Exercise objective
Reproduce the data exactly and drop any pictures it holds.

Extracted information
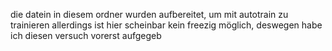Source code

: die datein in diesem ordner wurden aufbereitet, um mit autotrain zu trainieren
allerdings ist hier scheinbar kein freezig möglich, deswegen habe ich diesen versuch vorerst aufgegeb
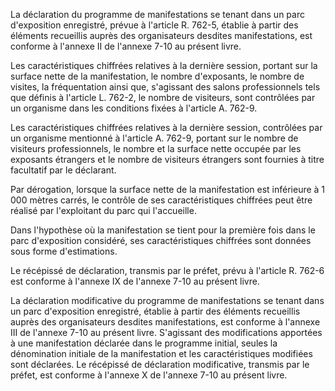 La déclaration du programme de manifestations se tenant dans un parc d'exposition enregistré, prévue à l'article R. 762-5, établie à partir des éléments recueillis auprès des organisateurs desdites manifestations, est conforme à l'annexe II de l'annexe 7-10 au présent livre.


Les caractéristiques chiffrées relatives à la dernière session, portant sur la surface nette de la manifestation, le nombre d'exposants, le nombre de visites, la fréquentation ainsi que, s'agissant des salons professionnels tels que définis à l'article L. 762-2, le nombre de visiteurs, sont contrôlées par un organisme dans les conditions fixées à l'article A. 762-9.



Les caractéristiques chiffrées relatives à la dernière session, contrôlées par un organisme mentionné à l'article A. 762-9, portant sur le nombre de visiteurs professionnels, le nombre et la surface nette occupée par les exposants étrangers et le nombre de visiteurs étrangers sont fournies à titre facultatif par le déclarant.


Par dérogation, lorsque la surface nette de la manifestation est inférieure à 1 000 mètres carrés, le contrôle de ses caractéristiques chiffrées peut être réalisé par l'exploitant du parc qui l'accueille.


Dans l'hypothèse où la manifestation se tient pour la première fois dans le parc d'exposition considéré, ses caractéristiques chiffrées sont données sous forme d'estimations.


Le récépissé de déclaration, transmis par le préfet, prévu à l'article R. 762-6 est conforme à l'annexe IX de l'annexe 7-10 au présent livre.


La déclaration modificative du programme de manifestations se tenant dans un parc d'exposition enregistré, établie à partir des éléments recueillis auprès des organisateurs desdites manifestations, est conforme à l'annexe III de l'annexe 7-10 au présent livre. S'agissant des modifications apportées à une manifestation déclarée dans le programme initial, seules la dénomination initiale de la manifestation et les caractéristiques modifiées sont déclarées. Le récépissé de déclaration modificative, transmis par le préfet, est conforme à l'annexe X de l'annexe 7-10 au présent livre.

Result
Source code

: die datein in diesem ordner wurden aufbereitet, um mit autotrain zu trainieren
allerdings ist hier scheinbar kein freezig möglich, deswegen habe ich diesen versuch vorerst aufgegeb
 La déclaration du programme de manifestations se tenant dans un parc d'exposition enregistré, prévue à l'article R. 762-5, établie à partir des éléments recueillis auprès des organisateurs desdites manifestations, est conforme à l'annexe II de l'annexe 7-10 au présent livre.


Les caractéristiques chiffrées relatives à la dernière session, portant sur la surface nette de la manifestation, le nombre d'exposants, le nombre de visites, la fréquentation ainsi que, s'agissant des salons professionnels tels que définis à l'article L. 762-2, le nombre de visiteurs, sont contrôlées par un organisme dans les conditions fixées à l'article A. 762-9.



Les caractéristiques chiffrées relatives à la dernière session, contrôlées par un organisme mentionné à l'article A. 762-9, portant sur le nombre de visiteurs professionnels, le nombre et la surface nette occupée par les exposants étrangers et le nombre de visiteurs étrangers sont fournies à titre facultatif par le déclarant.


Par dérogation, lorsque la surface nette de la manifestation est inférieure à 1 000 mètres carrés, le contrôle de ses caractéristiques chiffrées peut être réalisé par l'exploitant du parc qui l'accueille.


Dans l'hypothèse où la manifestation se tient pour la première fois dans le parc d'exposition considéré, ses caractéristiques chiffrées sont données sous forme d'estimations.


Le récépissé de déclaration, transmis par le préfet, prévu à l'article R. 762-6 est conforme à l'annexe IX de l'annexe 7-10 au présent livre.


La déclaration modificative du programme de manifestations se tenant dans un parc d'exposition enregistré, établie à partir des éléments recueillis auprès des organisateurs desdites manifestations, est conforme à l'annexe III de l'annexe 7-10 au présent livre. S'agissant des modifications apportées à une manifestation déclarée dans le programme initial, seules la dénomination initiale de la manifestation et les caractéristiques modifiées sont déclarées. Le récépissé de déclaration modificative, transmis par le préfet, est conforme à l'annexe X de l'annexe 7-10 au présent livre.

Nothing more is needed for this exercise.